The Gallery Today
When the authorities began to plan reconstruction after the war, the Press Gallery asked for more seats, more office space, better telephones and even a smarter entrance.
To its surprise it got what it asked for.
When the new chamber opened in October 1950, even the acoustics were better. MPs had agreed to introduce microphones linked to speakers in the gallery.Reporters no longer struggled to hear what was being said on the floor below.
Giles Gilbert Scott, who redesigned the Chamber, provided reporters with rows of elegant wooden telephone cubicles.
The resolution barring reporting as a “breach of privilege” remained in force (only in 1971 did the House agree to allow its proceedings to be reported without risk).
Winston Churchill spotted how things would change. In a speech to the Press Gallery in April 1945 he predicted: “The long fight which the House had against being reported is succeeded by the long fight which it is having and going to have over being reported at all.”
Asked for his opinion on the relations between Commons and Fourth Estate in 1963 Sir Barnett Cocks, the Clerk of the House, summed it up: “The press, constitutionally and historically, is here on sufferance. That is the position. Whatever recognition you have, on a lobby basis and so on, seems to be grudgingly given on pain of cancellation should the press once step out of line.”
It didn’t have to be that way. “At present you are tolerated but not respected which I think you ought to be as members of a great profession. You ought not to be treated as slightly suspect characters sitting up in the gallery.”
By the early 1990s the effects of competition, television, the rise of lobby journalism and changing public taste had forced newspapers to abandon gallery reporting. A decade later parliamentary pages had made a comeback, as “spin” in turn fell out of fashion.
About 170 journalists work in the Press Gallery each day, less than the post-war peak. Computers have replaced typewriters but Dickens would recognise the cramped and chaotic conditions. The upper gallery corridor’s warren of offices – the rooms, with fireplaces, had once been part of the Commons Librarian’s house – is affectionately known in the Palace as the “Burma Road”.

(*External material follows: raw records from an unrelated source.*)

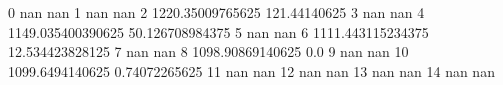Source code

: 0 nan nan
1 nan nan
2 1220.35009765625 121.44140625
3 nan nan
4 1149.035400390625 50.126708984375
5 nan nan
6 1111.443115234375 12.534423828125
7 nan nan
8 1098.90869140625 0.0
9 nan nan
10 1099.6494140625 0.74072265625
11 nan nan
12 nan nan
13 nan nan
14 nan nan
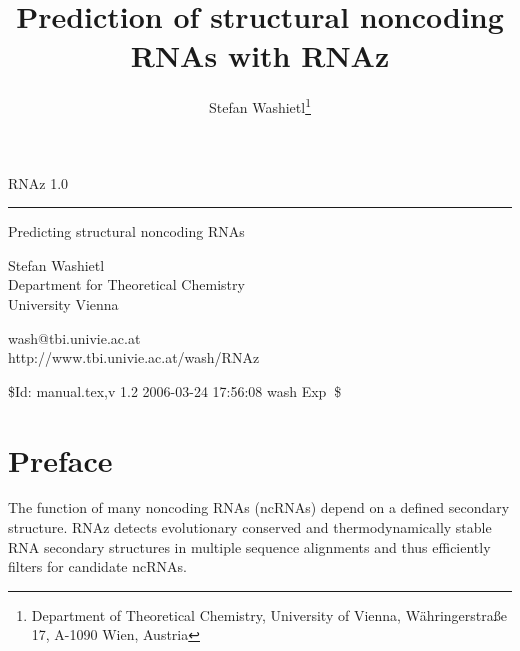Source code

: \documentclass[11pt]{article}
\begin{document}
\title{Prediction of structural noncoding RNAs with RNAz} 
\author{Stefan Washietl\footnote{Department of Theoretical Chemistry, University of
  Vienna, W{\"a}hringerstra{\ss}e 17, A-1090 Wien, Austria}} 

\thispagestyle{empty}

\vspace*{5cm}

\huge 
\sf

RNAz 1.0

\vspace*{-0.8cm}
\rule{\textwidth}{1mm}

\large
\vspace*{-0.3cm}
\hfill Predicting structural noncoding RNAs

\vspace{3cm}

\vfill

Stefan Washietl\\Department for Theoretical
Chemistry\\University Vienna

wash@tbi.univie.ac.at\\
http://www.tbi.univie.ac.at/\raisebox{-0.9ex}{\~{ }}wash/RNAz

\normalfont

\newpage
\thispagestyle{empty}
\vspace*{0.9\textheight}

\begin{center}
  \$Id: manual.tex,v 1.2 2006-03-24 17:56:08 wash Exp $\ $\$
\end{center}


\newpage


\tableofcontents

\newpage


\section*{Preface}

The function of many noncoding RNAs (ncRNAs) depend on a defined secondary
structure. RNAz detects evolutionary conserved and thermodynamically stable
RNA secondary structures in multiple sequence alignments and thus
efficiently filters for candidate ncRNAs.
\end{document}
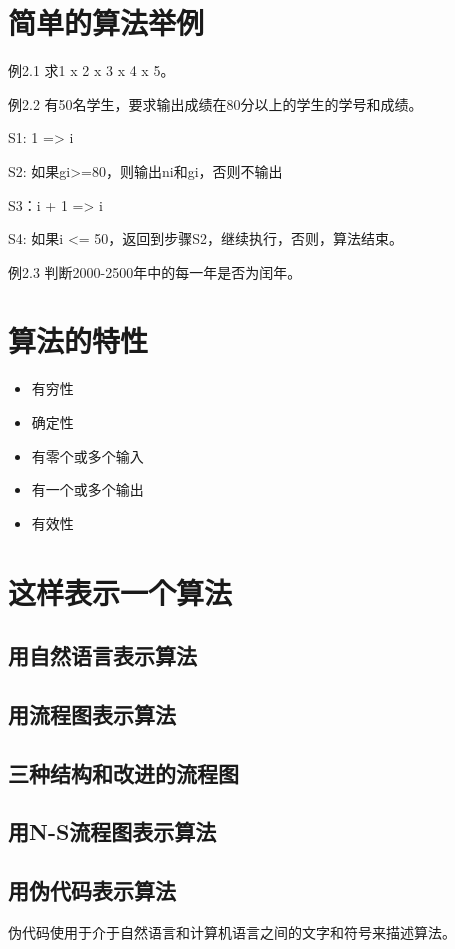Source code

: \section{简单的算法举例}

例2.1 求1 x 2 x 3 x 4 x 5。

例2.2 有50名学生，要求输出成绩在80分以上的学生的学号和成绩。

S1: 1 => i

S2: 如果gi>=80，则输出ni和gi，否则不输出

S3：i + 1 => i

S4: 如果i <= 50，返回到步骤S2，继续执行，否则，算法结束。

例2.3 判断2000-2500年中的每一年是否为闰年。

\section{算法的特性}
\begin{itemize}
	\item 有穷性
	\item 确定性
	\item 有零个或多个输入
	\item 有一个或多个输出
	\item 有效性
\end{itemize}

\section{这样表示一个算法}
\subsection{用自然语言表示算法}
\subsection{用流程图表示算法}
\subsection{三种结构和改进的流程图}
\subsection{用N-S流程图表示算法}
\subsection{用伪代码表示算法}

伪代码使用于介于自然语言和计算机语言之间的文字和符号来描述算法。

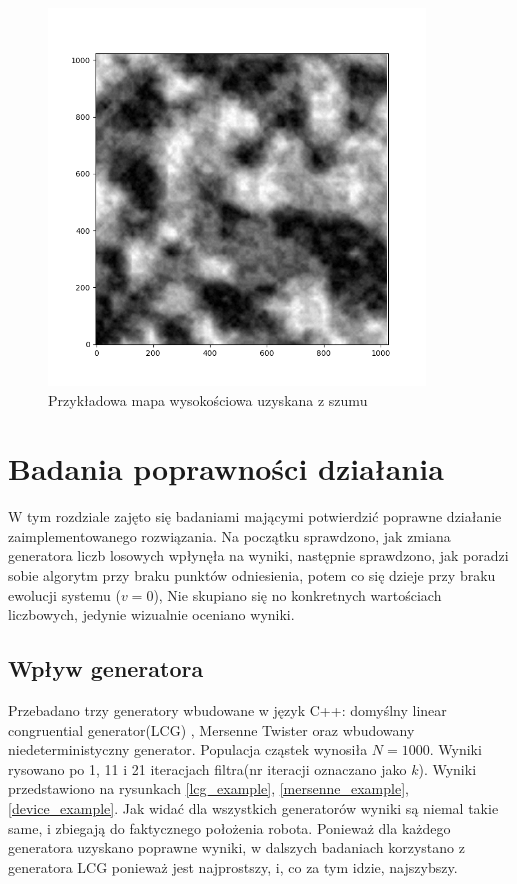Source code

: \begin{figure}[H]
\begin{center}
	\includegraphics[width=10cm]{./przykladowa_mapa_szumu.png}
	\caption{Przykładowa mapa wysokościowa uzyskana z szumu}
	\label{przykladowa_mapa_szumu}
\end{center}
\end{figure}

\section{Badania poprawności działania}
W tym rozdziale zajęto się badaniami mającymi potwierdzić poprawne działanie zaimplementowanego rozwiązania. Na początku sprawdzono, jak zmiana generatora liczb losowych wpłynęła na wyniki, następnie sprawdzono, jak poradzi sobie algorytm przy braku punktów odniesienia, potem co się dzieje przy braku ewolucji systemu ($v=0$),
Nie skupiano się no konkretnych wartościach liczbowych, jedynie wizualnie oceniano wyniki.

\subsection{Wpływ generatora}
Przebadano trzy generatory wbudowane w język C++: domyślny linear congruential generator(LCG) \cite{lcg_wiki}, Mersenne Twister \cite{mersenne_wiki} oraz wbudowany niedeterministyczny generator. Populacja cząstek wynosiła $N=1000$. Wyniki rysowano po 1, 11 i 21 iteracjach filtra(nr iteracji oznaczano jako $k$). Wyniki przedstawiono na rysunkach \ref{lcg_example}, \ref{mersenne_example}, \ref{device_example}. Jak widać dla wszystkich generatorów wyniki są niemal takie same, i zbiegają do faktycznego położenia robota. Ponieważ dla każdego generatora uzyskano poprawne wyniki, w dalszych badaniach korzystano z generatora LCG ponieważ jest najprostszy, i, co za tym idzie, najszybszy.

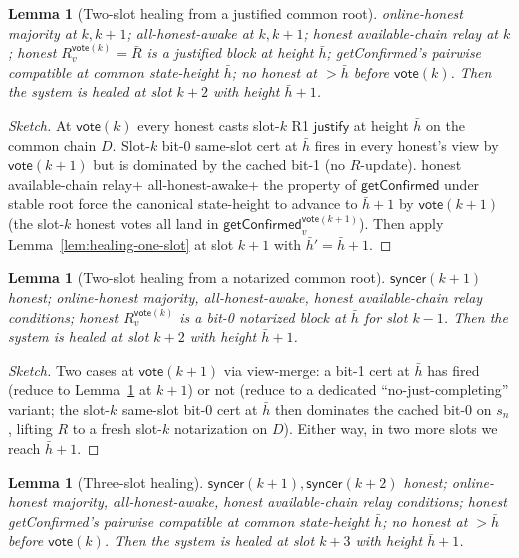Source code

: \documentclass{article}
\newcommand{\just}{\ensuremath{\mathsf{justify}}\xspace}
\newcommand{\vote}{\mathsf{vote}}
\newcommand{\syncer}{\mathsf{syncer}}
\newcommand{\OHM}{online-honest majority\xspace}
\newcommand{\HAR}{honest available-chain relay\xspace}
\newcommand{\AHA}{all-honest-awake\xspace}
\newcommand{\getConfirmed}{\textsf{getConfirmed}\xspace}
\newcommand{\comm}[1]{\bar{#1}}
\theoremstyle{plain}
\newtheorem{lemma}[theorem]{Lemma}
\theoremstyle{definition}
\theoremstyle{remark}
\begin{document}
\begin{lemma}[Two-slot healing from a justified common root]\label{lem:healing-from-justified}
\OHM at $k, k+1$; \AHA at $k, k+1$; \HAR at $k$; honest $R_v^{\vote(k)} = \comm{R}$ is a justified block at height $\comm{h}$; \getConfirmed{}'s pairwise compatible at common state-height $\comm{h}$; no honest at $> \comm{h}$ before $\vote(k)$. Then the system is healed at slot $k+2$ with height $\comm{h}+1$.
\end{lemma}

\begin{proof}[Sketch] At $\vote(k)$ every honest casts slot-$k$ R1 \just{} at height $\comm{h}$ on the common chain $D$. Slot-$k$ bit-0 same-slot cert at $\comm{h}$ fires in every honest's view by $\vote(k+1)$ but is dominated by the cached bit-1 (no $R$-update). \HAR + \AHA + the property of $\getConfirmed$ under stable root force the canonical state-height to advance to $\comm{h}+1$ by $\vote(k+1)$ (the slot-$k$ honest votes all land in $\getConfirmed_v^{\vote(k+1)}$). Then apply Lemma~\ref{lem:healing-one-slot} at slot $k+1$ with $\comm{h}' = \comm{h}+1$. \end{proof}

\begin{lemma}[Two-slot healing from a notarized common root]\label{lem:healing-from-notarized}
$\syncer(k+1)$ honest; \OHM, \AHA, \HAR conditions; honest $R_v^{\vote(k)}$ is a bit-0 notarized block at $\comm{h}$ for slot $k-1$. Then the system is healed at slot $k+2$ with height $\comm{h}+1$.
\end{lemma}

\begin{proof}[Sketch] Two cases at $\vote(k+1)$ via view-merge: a bit-1 cert at $\comm{h}$ has fired (reduce to Lemma~\ref{lem:healing-from-justified} at $k+1$) or not (reduce to a dedicated ``no-just-completing'' variant; the slot-$k$ same-slot bit-0 cert at $\comm{h}$ then dominates the cached bit-0 on $s_n$, lifting $R$ to a fresh slot-$k$ notarization on $D$). Either way, in two more slots we reach $\comm{h}+1$. \end{proof}

\begin{lemma}[Three-slot healing]\label{lem:healing-three-slot}
$\syncer(k+1), \syncer(k+2)$ honest; \OHM, \AHA, \HAR conditions; honest \getConfirmed{}'s pairwise compatible at common state-height $\comm{h}$; no honest at $> \comm{h}$ before $\vote(k)$. Then the system is healed at slot $k+3$ with height $\comm{h}+1$.
\end{lemma}
\end{document}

Shared experience of the war could not disguise the unresolved tensions between Press Gallery and Parliament. The MP who complained in 1738 about “fellows who thrust themselves into our gallery” would have been at home among his 20th century colleagues.
The Press Gallery of 2024 is more than its name suggests: it is also a broadcasters’ gallery, an Internet gallery, an agency gallery, a magazine gallery, its members producing an extraordinary range of political and policy coverage far more informative than what their forebears produced a century ago.